→ **INPUT RECORDS**

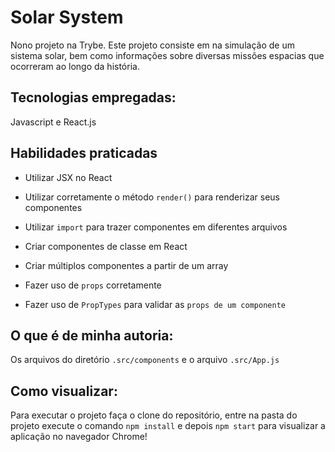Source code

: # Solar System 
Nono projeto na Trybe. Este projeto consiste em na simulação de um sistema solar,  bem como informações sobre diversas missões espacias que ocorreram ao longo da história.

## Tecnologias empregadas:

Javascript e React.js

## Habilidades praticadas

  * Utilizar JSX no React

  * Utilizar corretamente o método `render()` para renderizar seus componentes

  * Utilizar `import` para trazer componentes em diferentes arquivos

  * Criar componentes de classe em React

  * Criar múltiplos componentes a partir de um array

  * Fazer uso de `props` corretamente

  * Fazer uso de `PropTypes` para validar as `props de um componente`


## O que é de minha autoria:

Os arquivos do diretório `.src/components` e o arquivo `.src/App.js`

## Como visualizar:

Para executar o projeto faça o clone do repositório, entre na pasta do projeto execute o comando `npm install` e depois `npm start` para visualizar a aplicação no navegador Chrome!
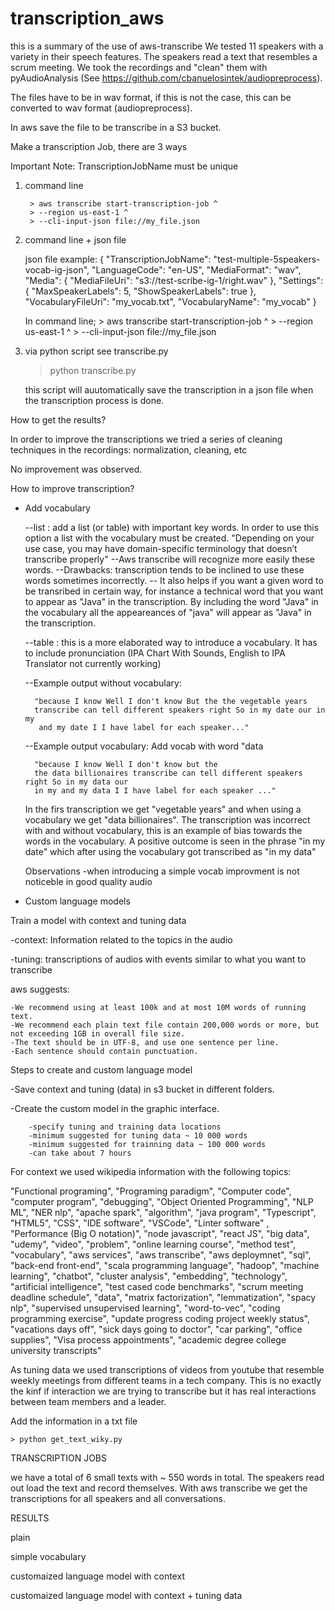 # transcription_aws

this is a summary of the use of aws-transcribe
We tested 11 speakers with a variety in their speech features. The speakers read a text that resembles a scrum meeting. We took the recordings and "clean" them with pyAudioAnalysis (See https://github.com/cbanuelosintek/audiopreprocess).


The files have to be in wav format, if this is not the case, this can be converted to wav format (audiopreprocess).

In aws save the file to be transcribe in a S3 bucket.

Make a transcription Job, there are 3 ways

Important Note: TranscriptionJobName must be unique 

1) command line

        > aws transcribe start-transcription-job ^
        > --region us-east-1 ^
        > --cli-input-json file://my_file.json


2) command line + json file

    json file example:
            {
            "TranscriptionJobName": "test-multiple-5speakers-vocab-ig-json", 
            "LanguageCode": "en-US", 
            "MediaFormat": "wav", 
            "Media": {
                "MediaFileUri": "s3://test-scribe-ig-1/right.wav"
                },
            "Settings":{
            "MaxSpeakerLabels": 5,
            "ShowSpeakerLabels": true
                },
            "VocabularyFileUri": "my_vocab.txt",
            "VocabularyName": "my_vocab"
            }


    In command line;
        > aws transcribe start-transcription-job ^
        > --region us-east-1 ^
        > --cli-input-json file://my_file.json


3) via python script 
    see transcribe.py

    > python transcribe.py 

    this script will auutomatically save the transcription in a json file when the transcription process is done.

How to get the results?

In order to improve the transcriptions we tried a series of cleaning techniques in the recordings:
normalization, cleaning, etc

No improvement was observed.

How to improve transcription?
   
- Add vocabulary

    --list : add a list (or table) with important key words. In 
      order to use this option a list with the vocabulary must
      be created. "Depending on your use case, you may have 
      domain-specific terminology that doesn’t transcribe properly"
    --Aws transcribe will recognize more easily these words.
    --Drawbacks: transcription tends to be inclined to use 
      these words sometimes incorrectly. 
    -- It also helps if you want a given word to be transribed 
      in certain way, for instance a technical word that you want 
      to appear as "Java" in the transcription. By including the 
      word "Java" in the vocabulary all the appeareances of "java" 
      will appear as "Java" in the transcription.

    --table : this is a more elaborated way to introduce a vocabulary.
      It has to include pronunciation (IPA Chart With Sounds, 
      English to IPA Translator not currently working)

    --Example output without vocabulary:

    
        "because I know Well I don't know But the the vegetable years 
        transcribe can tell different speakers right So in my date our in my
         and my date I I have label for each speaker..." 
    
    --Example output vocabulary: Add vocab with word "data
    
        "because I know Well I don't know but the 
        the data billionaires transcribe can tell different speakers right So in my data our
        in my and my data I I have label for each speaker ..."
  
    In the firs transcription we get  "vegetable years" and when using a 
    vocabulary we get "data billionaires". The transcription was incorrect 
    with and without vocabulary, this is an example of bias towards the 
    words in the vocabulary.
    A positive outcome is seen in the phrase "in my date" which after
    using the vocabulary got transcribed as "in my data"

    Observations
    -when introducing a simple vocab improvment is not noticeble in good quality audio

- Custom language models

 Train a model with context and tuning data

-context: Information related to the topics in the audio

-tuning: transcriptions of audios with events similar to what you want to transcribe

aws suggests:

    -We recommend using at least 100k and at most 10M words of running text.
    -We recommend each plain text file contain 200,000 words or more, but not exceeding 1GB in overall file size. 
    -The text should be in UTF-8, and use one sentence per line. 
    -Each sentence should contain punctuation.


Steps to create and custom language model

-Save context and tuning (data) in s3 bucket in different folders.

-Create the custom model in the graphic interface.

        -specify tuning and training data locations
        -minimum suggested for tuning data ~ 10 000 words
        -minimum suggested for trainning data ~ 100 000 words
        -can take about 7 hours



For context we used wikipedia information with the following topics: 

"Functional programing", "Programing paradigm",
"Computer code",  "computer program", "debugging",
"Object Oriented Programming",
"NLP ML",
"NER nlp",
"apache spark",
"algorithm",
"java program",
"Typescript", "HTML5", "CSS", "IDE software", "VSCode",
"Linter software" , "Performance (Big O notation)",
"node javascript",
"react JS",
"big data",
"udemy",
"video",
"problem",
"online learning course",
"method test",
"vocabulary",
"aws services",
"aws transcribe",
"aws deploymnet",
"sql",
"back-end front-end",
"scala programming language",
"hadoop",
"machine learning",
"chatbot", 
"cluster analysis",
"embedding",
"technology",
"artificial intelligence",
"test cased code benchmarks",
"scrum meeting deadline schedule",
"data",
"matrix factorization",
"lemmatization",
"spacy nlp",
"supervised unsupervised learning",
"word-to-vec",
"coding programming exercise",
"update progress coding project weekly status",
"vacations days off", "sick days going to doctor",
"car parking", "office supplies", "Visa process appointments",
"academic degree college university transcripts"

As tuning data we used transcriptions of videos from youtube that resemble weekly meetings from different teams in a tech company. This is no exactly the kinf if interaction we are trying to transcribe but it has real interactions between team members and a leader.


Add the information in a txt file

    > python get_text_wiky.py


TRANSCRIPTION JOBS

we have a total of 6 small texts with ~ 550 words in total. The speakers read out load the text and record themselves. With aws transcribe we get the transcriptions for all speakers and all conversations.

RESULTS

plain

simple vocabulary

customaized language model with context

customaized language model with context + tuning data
==
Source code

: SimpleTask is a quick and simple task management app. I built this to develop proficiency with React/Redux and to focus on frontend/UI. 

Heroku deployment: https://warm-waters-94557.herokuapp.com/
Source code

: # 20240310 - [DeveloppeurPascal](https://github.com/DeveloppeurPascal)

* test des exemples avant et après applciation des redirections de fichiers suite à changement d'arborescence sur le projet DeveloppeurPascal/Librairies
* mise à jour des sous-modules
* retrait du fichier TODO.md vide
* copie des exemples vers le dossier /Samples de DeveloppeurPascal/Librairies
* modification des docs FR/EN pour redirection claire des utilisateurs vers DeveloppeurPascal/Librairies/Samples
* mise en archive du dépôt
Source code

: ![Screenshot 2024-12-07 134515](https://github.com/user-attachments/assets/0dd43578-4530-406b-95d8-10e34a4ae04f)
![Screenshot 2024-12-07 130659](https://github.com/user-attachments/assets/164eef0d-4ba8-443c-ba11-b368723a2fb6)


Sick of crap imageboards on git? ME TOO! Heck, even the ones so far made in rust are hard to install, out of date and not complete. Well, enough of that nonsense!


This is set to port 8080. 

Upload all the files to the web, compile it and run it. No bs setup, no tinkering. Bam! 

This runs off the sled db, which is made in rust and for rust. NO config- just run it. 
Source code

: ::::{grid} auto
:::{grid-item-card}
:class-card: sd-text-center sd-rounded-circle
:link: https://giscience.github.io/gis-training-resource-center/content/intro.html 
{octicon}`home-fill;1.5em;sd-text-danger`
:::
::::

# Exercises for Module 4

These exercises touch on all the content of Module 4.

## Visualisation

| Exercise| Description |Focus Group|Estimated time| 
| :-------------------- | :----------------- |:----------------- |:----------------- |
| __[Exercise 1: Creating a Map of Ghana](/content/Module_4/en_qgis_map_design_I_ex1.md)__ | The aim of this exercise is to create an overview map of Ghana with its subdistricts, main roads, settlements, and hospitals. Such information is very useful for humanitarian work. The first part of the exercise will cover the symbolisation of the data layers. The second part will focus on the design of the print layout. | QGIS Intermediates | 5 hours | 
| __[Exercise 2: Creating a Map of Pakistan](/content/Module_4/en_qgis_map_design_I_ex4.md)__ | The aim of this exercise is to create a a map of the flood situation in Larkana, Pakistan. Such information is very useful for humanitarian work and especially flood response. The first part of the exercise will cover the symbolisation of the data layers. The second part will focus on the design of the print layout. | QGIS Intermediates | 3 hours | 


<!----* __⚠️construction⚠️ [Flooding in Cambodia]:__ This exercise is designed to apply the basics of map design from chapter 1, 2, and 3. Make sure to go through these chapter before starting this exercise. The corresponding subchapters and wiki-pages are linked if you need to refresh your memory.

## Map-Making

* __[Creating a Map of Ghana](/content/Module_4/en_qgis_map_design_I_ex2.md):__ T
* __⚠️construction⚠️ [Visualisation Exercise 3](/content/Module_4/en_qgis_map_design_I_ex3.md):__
--
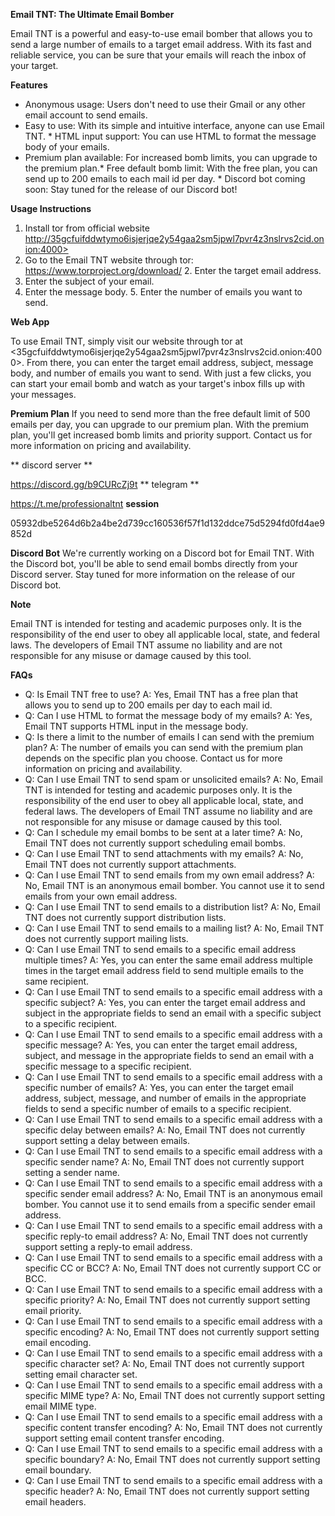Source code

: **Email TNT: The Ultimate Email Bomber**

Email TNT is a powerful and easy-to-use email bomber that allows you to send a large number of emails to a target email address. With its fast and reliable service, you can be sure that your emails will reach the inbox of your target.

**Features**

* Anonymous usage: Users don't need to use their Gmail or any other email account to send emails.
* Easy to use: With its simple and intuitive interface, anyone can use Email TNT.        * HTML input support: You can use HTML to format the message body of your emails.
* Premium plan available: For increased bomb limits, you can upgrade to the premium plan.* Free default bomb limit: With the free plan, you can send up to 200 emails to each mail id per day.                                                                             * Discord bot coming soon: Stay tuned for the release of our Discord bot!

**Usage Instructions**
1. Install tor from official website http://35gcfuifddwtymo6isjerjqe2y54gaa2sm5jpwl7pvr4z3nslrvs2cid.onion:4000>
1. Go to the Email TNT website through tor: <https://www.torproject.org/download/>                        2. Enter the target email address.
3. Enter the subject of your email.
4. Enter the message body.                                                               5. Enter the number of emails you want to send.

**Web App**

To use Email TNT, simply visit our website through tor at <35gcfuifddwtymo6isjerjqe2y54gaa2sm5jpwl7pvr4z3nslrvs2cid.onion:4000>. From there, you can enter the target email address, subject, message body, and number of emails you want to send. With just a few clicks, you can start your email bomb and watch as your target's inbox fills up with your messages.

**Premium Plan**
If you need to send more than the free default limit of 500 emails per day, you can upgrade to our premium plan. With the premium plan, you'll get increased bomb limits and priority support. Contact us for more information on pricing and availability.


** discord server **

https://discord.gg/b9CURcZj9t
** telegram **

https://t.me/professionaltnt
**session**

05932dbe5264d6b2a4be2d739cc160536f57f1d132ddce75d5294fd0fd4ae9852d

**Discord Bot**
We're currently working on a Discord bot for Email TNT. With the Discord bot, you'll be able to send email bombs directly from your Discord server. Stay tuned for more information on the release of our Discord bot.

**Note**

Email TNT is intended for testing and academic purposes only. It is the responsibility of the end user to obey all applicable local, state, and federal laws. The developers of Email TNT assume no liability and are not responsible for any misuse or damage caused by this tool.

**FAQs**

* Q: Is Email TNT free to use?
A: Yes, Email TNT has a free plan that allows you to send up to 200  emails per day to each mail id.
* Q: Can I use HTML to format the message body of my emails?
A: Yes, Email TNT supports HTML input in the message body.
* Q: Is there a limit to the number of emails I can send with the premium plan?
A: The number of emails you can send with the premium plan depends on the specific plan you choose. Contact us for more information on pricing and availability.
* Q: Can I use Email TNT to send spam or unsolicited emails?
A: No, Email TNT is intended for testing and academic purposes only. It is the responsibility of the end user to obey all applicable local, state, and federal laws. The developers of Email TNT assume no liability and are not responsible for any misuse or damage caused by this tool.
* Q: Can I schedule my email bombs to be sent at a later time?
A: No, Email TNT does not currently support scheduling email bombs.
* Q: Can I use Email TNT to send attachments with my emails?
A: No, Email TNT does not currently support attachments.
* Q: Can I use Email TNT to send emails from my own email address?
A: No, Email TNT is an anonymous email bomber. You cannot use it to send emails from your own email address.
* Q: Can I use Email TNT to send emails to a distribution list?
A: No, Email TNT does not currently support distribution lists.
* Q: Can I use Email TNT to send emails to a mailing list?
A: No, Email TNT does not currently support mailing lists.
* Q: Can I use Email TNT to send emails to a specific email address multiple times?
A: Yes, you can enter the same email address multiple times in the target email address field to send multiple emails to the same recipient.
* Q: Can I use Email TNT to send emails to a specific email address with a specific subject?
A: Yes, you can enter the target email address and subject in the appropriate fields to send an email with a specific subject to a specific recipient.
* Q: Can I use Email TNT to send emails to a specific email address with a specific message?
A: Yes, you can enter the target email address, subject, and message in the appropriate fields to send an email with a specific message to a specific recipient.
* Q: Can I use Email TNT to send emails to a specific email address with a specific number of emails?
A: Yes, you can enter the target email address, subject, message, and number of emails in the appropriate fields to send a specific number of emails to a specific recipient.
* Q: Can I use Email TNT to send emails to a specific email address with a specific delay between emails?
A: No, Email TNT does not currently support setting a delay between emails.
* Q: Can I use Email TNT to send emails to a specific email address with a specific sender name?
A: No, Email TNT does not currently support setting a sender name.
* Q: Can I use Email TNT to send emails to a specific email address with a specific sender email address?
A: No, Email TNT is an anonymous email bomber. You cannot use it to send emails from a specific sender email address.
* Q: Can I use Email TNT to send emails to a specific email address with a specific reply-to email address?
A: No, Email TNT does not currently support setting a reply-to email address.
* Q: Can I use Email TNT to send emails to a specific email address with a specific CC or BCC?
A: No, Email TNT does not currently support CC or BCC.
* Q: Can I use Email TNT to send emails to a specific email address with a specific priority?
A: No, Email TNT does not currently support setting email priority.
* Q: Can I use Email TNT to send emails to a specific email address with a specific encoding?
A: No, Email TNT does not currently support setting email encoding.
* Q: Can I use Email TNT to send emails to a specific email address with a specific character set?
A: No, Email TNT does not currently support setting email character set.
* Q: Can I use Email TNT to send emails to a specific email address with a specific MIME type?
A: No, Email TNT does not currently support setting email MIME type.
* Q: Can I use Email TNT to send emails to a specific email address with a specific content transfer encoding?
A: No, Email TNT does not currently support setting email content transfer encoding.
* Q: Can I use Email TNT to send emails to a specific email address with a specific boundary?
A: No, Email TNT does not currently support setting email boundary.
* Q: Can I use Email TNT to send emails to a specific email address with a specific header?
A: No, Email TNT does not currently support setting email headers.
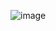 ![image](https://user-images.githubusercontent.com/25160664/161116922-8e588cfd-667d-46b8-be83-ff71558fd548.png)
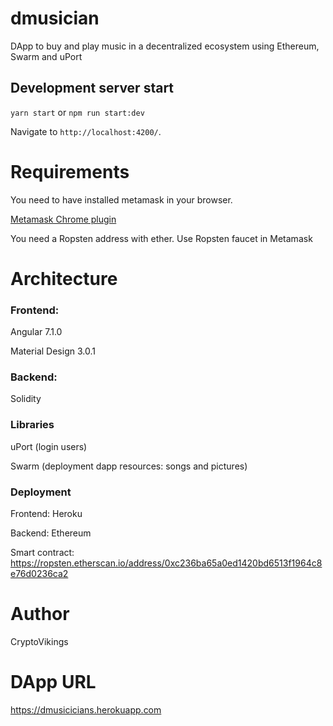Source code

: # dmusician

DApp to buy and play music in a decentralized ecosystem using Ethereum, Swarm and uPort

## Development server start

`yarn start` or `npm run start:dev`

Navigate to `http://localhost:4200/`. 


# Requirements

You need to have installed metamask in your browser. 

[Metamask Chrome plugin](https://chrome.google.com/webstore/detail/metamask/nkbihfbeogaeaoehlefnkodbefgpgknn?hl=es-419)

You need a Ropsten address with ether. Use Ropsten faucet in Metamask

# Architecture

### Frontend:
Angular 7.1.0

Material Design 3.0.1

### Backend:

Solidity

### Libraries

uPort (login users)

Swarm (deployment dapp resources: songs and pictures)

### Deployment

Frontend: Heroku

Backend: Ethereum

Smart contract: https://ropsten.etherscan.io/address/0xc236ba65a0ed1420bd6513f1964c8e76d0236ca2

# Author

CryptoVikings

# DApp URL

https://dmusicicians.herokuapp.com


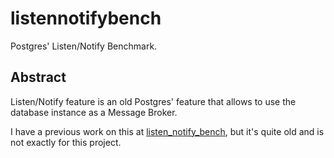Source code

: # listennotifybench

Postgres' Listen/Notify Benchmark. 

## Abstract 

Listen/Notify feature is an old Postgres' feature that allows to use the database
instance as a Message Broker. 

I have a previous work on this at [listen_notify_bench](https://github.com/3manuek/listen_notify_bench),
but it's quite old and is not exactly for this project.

→ **WORK REQUIRED**
Which lines of the records above hold the word "componentes"? Copy each one out.

→ **RESULT OF THE EXERCISE**
  * Utilizar corretamente o método `render()` para renderizar seus componentes
  * Utilizar `import` para trazer componentes em diferentes arquivos
  * Criar componentes de classe em React
  * Criar múltiplos componentes a partir de um array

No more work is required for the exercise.